**INSTRUCTIONS TO FOLLOW:**
Spot each line in the records below where the word "true" occurs, then copy it.

**Dataset entries:**
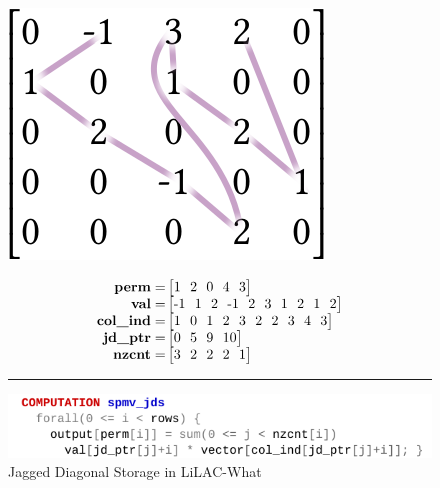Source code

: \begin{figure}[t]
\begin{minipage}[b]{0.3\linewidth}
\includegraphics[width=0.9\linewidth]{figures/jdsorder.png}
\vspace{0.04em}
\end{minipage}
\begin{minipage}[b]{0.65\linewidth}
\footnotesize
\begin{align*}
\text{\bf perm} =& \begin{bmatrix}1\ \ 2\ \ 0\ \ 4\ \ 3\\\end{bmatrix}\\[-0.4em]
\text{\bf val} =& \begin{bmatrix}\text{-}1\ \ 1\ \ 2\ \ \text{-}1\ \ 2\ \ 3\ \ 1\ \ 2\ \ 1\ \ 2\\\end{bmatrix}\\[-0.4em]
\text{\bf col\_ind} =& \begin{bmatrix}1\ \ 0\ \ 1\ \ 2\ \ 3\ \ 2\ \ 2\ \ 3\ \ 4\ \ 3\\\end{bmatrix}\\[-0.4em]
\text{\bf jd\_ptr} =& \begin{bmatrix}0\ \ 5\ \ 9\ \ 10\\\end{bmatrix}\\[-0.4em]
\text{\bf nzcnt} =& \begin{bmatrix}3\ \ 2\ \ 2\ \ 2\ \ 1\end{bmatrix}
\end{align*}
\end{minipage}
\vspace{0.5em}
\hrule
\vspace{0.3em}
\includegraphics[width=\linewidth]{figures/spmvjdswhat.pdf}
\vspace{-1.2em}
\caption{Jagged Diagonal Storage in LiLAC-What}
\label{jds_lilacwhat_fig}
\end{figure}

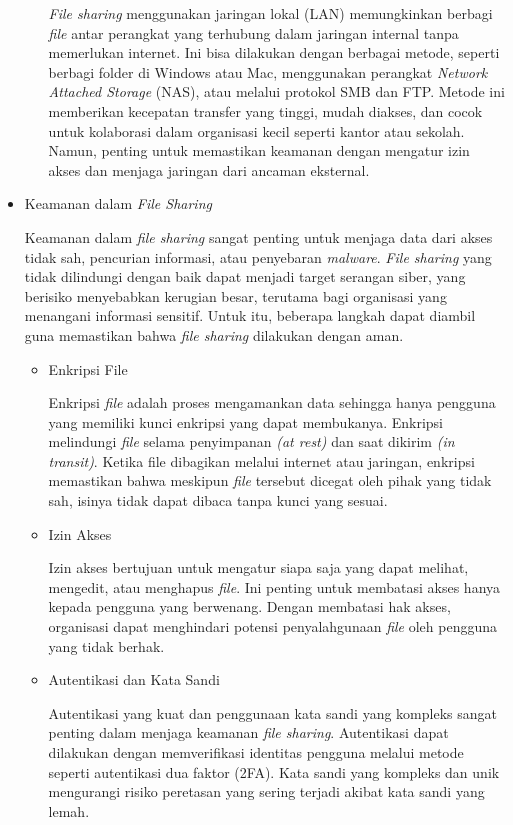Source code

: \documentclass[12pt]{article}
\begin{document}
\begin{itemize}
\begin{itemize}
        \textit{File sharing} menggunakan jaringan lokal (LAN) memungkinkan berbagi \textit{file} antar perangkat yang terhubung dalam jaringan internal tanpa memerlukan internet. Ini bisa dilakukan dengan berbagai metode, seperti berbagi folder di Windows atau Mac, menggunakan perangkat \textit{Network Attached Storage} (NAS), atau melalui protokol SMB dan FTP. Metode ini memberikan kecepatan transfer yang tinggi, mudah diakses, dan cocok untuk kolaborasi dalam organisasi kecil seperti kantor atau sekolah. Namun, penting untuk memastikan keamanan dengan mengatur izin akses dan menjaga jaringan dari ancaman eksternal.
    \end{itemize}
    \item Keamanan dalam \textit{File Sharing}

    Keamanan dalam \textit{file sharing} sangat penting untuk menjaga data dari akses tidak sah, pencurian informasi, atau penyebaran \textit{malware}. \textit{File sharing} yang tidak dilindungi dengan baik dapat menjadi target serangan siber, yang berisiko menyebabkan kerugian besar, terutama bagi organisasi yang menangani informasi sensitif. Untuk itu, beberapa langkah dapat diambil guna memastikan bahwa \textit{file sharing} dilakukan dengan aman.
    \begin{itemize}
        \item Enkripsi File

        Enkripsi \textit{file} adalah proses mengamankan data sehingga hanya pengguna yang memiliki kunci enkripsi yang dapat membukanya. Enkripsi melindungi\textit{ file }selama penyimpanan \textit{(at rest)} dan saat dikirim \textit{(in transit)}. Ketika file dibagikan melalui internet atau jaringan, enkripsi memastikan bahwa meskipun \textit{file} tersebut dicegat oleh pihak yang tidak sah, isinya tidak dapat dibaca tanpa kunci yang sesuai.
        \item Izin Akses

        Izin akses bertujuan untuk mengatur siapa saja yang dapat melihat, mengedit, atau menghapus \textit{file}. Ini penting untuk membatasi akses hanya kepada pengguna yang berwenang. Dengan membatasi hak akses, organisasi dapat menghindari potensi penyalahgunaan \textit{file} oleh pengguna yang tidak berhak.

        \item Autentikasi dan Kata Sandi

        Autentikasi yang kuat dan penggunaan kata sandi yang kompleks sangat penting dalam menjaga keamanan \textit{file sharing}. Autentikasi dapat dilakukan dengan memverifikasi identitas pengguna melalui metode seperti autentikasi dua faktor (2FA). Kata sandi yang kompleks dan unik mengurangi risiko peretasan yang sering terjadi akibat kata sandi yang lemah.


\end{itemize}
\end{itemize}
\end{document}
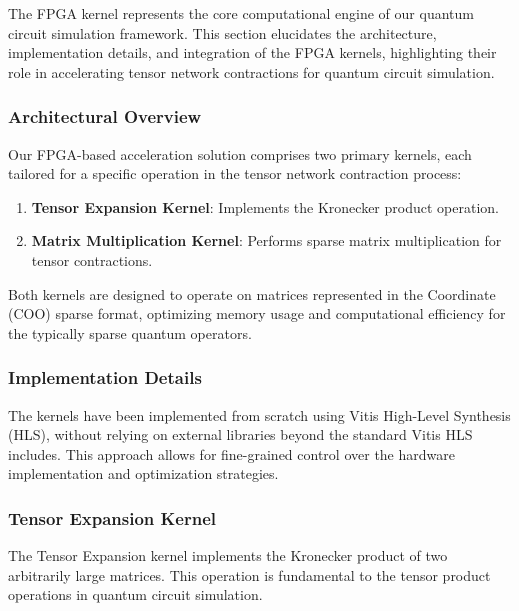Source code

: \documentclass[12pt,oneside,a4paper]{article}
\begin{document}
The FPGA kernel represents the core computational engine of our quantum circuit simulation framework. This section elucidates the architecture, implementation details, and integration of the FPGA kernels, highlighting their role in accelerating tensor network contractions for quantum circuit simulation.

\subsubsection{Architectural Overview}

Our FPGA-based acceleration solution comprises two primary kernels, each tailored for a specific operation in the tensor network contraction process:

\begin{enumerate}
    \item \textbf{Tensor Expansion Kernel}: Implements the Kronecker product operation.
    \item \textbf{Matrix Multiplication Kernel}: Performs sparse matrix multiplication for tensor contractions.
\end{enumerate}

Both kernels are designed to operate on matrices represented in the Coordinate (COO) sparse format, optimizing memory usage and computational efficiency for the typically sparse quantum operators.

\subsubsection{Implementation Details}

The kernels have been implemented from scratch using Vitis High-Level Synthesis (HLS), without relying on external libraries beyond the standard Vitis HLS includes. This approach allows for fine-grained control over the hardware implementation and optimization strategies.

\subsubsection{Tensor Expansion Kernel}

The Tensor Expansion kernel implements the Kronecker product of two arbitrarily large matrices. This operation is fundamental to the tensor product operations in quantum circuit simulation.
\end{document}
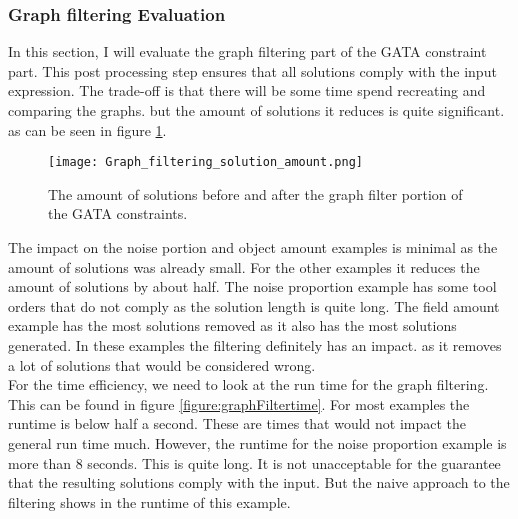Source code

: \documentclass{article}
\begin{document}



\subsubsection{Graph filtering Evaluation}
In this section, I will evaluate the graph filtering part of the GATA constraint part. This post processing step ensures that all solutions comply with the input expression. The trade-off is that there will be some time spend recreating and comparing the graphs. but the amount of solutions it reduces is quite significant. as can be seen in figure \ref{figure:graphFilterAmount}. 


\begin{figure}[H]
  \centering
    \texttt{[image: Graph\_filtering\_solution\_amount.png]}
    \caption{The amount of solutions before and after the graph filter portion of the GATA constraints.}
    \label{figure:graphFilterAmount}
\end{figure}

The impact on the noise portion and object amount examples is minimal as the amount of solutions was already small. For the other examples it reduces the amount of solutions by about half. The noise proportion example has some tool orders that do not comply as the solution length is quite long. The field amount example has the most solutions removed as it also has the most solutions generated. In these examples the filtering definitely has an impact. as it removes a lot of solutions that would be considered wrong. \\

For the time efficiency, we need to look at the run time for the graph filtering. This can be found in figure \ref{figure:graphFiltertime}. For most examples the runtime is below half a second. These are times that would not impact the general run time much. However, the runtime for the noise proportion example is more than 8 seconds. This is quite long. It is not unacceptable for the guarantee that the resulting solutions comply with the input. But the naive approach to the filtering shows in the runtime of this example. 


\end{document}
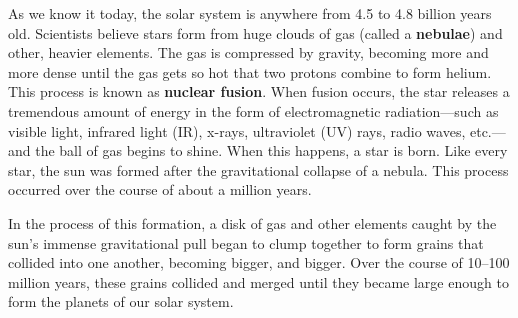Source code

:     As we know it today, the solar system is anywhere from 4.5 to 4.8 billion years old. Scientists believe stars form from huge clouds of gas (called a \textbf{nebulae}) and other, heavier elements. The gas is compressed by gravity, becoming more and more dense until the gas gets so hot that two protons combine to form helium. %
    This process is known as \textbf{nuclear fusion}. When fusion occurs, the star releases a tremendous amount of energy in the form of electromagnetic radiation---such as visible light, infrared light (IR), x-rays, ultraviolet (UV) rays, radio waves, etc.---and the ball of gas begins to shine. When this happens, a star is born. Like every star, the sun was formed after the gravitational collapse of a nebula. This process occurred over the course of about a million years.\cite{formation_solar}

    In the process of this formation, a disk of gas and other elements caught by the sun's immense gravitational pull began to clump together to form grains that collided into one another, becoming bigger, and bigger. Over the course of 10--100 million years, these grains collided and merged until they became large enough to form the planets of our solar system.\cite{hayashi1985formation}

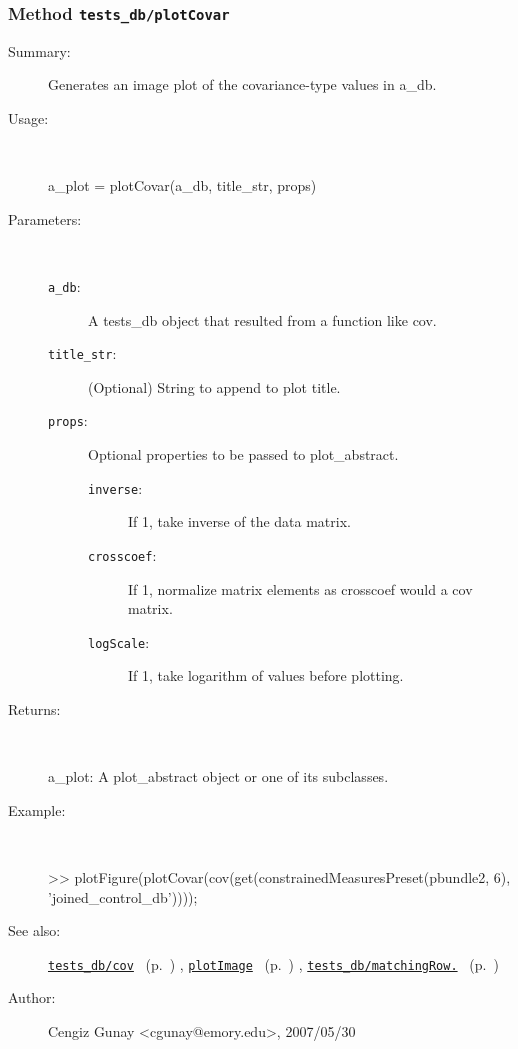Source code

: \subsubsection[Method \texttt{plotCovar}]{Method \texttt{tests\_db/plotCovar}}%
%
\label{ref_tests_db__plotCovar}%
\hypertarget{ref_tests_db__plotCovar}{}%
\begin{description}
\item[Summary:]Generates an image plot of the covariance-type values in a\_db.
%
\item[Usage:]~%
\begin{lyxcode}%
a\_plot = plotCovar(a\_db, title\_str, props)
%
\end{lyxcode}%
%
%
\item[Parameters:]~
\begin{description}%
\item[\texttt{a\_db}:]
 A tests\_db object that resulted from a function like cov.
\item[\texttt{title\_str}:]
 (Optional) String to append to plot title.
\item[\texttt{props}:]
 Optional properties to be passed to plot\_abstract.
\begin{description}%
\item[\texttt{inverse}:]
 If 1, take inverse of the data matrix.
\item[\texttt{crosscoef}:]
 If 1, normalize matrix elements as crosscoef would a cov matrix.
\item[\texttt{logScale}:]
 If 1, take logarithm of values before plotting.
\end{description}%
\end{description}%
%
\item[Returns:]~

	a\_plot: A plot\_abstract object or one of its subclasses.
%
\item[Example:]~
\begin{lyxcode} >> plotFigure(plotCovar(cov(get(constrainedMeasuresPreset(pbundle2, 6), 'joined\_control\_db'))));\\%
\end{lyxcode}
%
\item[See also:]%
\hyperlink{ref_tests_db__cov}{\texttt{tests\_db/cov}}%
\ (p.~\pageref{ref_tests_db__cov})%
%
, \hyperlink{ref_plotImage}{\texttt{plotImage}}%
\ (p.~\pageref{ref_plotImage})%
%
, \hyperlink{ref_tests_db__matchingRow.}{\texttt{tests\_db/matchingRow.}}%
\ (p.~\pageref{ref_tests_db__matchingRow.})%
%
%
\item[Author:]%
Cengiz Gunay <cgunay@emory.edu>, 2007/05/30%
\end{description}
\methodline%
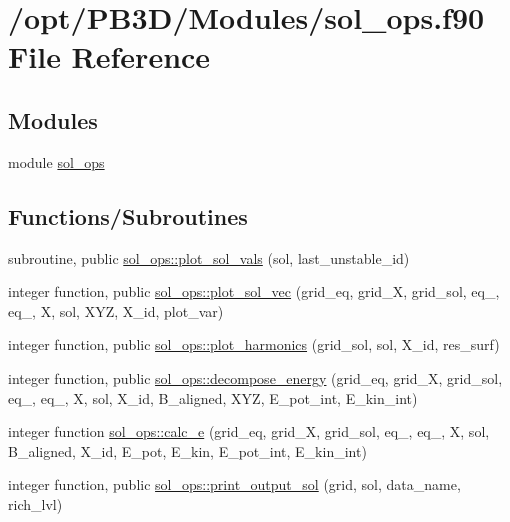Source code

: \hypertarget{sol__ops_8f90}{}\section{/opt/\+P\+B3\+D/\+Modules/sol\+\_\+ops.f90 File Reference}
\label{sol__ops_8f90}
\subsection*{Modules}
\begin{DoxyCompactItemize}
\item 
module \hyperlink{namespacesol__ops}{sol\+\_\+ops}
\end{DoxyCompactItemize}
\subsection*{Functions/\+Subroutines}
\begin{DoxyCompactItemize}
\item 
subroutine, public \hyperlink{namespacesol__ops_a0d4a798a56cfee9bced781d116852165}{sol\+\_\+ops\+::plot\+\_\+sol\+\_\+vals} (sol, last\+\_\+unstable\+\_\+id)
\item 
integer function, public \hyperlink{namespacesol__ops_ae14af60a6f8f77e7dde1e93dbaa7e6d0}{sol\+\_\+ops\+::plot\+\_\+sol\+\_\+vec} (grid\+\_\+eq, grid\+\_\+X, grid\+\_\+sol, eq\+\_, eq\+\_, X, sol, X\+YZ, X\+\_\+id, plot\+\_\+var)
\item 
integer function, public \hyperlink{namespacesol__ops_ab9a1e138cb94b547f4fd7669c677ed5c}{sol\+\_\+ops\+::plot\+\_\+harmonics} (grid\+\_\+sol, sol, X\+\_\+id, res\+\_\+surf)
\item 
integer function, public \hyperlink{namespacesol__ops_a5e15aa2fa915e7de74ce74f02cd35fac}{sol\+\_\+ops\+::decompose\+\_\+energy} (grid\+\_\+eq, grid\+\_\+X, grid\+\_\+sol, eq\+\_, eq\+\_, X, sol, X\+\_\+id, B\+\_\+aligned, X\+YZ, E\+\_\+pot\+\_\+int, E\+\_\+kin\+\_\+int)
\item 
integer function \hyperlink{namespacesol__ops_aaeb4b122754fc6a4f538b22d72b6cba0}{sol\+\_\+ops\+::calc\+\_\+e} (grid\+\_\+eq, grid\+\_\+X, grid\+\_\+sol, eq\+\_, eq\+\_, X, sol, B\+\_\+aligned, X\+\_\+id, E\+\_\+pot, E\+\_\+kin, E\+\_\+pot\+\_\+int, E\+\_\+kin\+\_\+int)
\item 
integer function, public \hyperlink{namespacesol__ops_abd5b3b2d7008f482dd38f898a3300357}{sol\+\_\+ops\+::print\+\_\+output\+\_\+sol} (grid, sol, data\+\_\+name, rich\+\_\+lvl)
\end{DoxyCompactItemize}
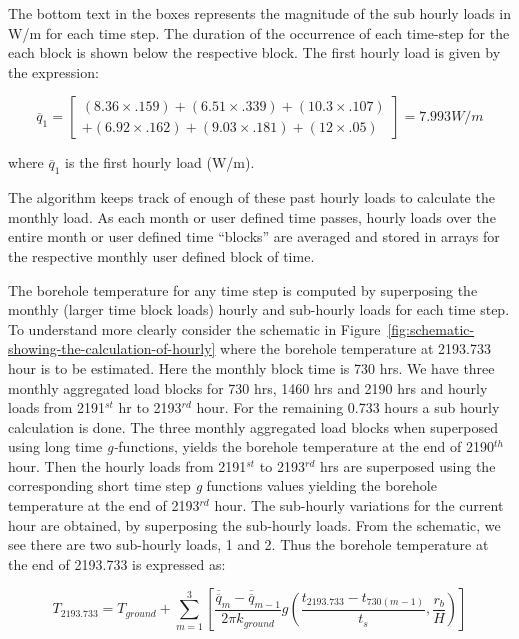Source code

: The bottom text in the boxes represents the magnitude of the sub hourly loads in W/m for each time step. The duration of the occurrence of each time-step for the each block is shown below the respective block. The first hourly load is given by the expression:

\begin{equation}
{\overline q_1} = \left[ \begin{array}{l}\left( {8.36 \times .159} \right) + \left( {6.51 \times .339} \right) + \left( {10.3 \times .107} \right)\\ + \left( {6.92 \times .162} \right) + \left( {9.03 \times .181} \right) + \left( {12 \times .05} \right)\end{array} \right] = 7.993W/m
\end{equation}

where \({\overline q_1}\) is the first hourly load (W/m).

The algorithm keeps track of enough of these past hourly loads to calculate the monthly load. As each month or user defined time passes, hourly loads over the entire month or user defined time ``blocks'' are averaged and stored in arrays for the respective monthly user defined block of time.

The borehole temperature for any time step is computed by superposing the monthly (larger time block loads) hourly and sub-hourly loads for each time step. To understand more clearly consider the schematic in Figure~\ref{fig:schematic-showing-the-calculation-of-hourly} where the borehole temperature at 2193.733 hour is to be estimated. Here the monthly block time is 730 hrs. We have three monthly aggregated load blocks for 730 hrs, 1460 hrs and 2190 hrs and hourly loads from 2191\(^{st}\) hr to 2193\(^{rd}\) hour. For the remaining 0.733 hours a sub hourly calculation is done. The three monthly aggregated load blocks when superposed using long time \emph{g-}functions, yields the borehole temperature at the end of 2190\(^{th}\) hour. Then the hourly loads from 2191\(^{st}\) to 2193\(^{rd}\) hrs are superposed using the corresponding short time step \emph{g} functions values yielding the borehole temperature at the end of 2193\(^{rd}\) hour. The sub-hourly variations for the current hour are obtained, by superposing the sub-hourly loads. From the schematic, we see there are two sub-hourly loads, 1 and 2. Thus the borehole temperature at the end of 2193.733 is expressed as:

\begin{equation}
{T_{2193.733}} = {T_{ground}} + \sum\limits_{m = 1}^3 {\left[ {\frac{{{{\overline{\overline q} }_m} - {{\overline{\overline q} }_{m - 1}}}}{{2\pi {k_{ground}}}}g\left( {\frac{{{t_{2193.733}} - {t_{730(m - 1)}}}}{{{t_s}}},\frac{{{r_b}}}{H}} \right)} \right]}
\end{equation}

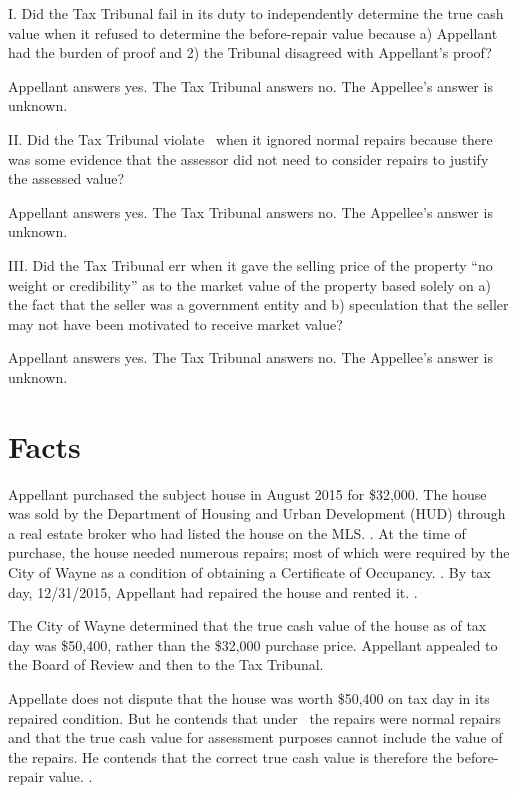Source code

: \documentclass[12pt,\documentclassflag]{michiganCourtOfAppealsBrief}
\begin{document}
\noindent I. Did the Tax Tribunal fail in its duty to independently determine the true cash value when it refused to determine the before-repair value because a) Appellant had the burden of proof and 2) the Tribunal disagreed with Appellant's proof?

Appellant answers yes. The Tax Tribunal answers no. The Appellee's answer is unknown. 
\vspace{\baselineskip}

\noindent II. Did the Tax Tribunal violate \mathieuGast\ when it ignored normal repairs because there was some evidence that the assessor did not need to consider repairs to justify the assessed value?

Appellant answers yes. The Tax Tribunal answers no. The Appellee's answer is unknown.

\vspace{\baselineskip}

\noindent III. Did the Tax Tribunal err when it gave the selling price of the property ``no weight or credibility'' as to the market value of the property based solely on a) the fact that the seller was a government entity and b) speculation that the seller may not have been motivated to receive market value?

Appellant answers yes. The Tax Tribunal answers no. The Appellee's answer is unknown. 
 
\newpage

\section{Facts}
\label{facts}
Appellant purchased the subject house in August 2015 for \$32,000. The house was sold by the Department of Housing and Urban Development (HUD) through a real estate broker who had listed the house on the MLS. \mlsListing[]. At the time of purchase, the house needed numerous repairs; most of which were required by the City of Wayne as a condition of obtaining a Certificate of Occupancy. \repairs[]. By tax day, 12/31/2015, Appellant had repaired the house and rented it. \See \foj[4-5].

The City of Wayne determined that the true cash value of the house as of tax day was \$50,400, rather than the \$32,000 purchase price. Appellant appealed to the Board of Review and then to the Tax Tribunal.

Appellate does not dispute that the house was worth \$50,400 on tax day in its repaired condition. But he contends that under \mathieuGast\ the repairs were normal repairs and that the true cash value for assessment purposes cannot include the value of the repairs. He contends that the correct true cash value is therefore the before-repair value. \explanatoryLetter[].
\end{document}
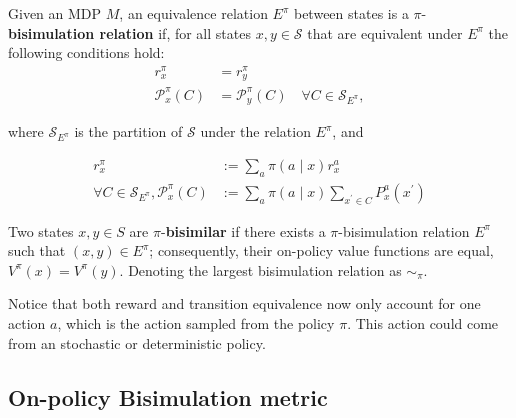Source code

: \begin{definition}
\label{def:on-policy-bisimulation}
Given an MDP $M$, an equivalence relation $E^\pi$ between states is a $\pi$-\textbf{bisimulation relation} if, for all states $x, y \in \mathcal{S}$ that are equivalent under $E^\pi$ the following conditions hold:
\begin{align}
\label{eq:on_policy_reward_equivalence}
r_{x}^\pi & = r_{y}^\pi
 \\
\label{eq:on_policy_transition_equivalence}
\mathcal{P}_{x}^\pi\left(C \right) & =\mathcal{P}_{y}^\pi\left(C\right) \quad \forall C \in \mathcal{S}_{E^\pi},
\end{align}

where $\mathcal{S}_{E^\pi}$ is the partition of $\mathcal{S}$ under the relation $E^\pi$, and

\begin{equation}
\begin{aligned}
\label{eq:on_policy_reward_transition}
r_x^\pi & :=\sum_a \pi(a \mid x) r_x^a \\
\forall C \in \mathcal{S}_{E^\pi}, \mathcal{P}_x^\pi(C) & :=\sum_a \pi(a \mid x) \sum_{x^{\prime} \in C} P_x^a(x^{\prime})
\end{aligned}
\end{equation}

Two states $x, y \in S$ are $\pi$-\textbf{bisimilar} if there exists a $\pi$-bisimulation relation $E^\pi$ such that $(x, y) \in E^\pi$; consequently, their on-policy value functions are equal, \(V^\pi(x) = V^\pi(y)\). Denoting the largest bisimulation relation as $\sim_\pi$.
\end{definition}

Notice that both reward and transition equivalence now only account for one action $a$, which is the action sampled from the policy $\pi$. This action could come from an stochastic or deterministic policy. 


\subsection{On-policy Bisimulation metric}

**SOLUTION TO THE PROBLEM:**
\noindent I. Did the Tax Tribunal fail in its duty to independently determine the true cash value when it refused to determine the before-repair value because a) Appellant had the burden of proof and 2) the Tribunal disagreed with Appellant's proof?
The City of Wayne determined that the true cash value of the house as of tax day was \$50,400, rather than the \$32,000 purchase price. Appellant appealed to the Board of Review and then to the Tax Tribunal.
Appellate does not dispute that the house was worth \$50,400 on tax day in its repaired condition. But he contends that under \mathieuGast\ the repairs were normal repairs and that the true cash value for assessment purposes cannot include the value of the repairs. He contends that the correct true cash value is therefore the before-repair value. \explanatoryLetter[].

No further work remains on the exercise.